When I’m writing code (as a user, not a package developer – I’ve never tried developing a package), I mainly look to function documentation when I need to jog my memory about one of three things:
- What kind of inputs a function takes
- What kind of outputs a function produces
- What functions I most likely need to create the inputs a function needs, or to process the outputs it creates (e.g., associated functions)
Certain function names (especially in statistics) are very common (e.g.,
fit), and way too many methods pop up when using
?. To pick a random package, if I do a clean install of GLM.jl (with nothing else) and look up
fit, I get 5 screens of info (11 methods), dumped in my terminal all at once. Things like this make it hard to quickly look up information on one particular method – which is what I very often want to do.
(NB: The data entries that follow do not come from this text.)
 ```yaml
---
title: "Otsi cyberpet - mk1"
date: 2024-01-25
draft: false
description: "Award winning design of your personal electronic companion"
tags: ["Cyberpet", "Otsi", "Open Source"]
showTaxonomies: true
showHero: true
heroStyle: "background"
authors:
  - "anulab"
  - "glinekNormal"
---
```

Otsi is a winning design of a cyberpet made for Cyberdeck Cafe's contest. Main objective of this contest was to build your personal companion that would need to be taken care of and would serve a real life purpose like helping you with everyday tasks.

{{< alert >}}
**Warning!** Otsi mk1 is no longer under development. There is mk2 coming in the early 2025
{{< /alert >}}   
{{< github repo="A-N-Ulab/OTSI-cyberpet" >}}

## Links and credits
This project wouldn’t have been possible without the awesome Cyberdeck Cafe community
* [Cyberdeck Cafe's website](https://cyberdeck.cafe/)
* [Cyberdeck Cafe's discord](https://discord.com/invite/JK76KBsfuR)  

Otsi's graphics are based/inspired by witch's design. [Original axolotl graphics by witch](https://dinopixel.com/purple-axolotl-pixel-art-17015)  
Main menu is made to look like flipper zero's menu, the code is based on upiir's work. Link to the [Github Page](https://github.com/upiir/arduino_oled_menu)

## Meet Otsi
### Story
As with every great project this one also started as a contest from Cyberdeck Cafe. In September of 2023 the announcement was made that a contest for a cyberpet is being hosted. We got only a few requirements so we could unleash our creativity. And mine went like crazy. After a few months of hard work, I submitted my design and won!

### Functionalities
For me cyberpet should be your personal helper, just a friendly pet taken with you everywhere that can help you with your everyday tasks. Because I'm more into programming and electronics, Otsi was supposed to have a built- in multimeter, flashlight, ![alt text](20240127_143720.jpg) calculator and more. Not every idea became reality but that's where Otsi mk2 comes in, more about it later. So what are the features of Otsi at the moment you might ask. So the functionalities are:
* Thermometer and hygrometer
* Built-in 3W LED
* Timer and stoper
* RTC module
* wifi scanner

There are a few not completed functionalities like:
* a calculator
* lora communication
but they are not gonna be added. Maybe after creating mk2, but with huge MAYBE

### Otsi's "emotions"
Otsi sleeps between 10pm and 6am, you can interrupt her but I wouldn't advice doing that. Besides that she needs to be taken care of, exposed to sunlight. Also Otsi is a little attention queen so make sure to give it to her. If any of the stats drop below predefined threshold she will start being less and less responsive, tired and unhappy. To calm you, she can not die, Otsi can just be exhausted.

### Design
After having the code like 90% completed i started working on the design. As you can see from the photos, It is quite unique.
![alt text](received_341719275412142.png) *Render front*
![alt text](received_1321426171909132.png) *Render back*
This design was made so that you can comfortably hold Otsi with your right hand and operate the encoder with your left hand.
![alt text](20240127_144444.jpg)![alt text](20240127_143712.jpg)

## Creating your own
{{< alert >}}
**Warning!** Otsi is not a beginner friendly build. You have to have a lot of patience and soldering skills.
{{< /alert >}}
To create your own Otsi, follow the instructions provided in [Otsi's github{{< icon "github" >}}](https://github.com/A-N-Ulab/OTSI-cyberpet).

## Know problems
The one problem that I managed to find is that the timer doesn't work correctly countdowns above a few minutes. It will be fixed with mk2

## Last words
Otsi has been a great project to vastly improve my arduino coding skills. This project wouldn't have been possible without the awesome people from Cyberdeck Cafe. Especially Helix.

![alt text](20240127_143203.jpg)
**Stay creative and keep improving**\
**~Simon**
Function docstrings hardly ever mention details about output, only inputs, which seems like a rather significant omission to me. If I want to find out what sort of “thing” a function creates, I’ve usually got to run the function and then use a bunch of terminal commands (e.g.,
fieldnames, etc., which gets very hard if some of the inputs aren’t easily constructed on the fly); browse the source code; or sometimes go browse the package’s website, and hope it’s mentioned in an example vignette somewhere. All of those approaches are (imho) rather time-consuming and distracting.
It’s very rare for packages to list “related functions” in docstrings, even though it’s mentioned in the Manual section on Writing Documentation. So after I run a function, if I have trouble remembering “do I run
summaryor something else on this thing”, I can’t usually depend on the help to provide that. I most often have to open my browser, go to google, find the package website, then scan through one or more long, unstructured vignettes.
I know people will respond[**] with “PRs!” And fair enough (especially for the third issue above).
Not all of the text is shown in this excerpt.